Given records:
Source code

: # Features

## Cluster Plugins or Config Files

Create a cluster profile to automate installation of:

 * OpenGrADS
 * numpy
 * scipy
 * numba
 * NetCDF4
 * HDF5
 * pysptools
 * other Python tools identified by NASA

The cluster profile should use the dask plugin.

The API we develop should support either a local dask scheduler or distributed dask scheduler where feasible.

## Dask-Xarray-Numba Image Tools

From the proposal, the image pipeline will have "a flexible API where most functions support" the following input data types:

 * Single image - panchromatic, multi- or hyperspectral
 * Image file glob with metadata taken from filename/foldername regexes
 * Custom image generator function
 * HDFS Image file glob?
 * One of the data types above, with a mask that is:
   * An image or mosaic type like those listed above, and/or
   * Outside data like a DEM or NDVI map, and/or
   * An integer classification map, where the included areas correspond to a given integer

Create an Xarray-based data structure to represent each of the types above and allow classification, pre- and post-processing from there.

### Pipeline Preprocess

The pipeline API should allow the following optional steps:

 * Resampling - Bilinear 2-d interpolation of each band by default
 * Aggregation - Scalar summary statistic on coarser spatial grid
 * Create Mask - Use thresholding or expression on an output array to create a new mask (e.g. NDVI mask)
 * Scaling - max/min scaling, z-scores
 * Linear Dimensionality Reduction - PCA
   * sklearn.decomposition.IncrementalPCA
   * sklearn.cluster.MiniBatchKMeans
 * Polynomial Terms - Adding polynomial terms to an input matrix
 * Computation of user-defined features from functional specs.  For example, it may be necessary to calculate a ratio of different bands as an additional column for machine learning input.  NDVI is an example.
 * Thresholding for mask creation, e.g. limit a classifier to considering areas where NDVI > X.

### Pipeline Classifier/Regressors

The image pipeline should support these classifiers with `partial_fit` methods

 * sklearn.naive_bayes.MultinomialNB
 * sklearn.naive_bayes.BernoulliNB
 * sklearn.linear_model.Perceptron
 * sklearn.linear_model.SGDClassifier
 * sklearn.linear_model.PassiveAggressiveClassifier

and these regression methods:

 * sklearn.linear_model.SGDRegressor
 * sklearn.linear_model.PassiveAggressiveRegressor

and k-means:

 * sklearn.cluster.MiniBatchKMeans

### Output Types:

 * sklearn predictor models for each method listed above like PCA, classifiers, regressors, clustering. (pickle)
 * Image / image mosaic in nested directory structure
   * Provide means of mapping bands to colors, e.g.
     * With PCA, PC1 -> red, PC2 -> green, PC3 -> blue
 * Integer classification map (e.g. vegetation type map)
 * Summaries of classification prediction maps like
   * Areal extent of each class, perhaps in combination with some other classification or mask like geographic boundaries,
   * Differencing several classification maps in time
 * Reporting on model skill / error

What to do: Each line of the entries above that contains "allow" is to be copied.

Reply:
Create an Xarray-based data structure to represent each of the types above and allow classification, pre- and post-processing from there.
The pipeline API should allow the following optional steps:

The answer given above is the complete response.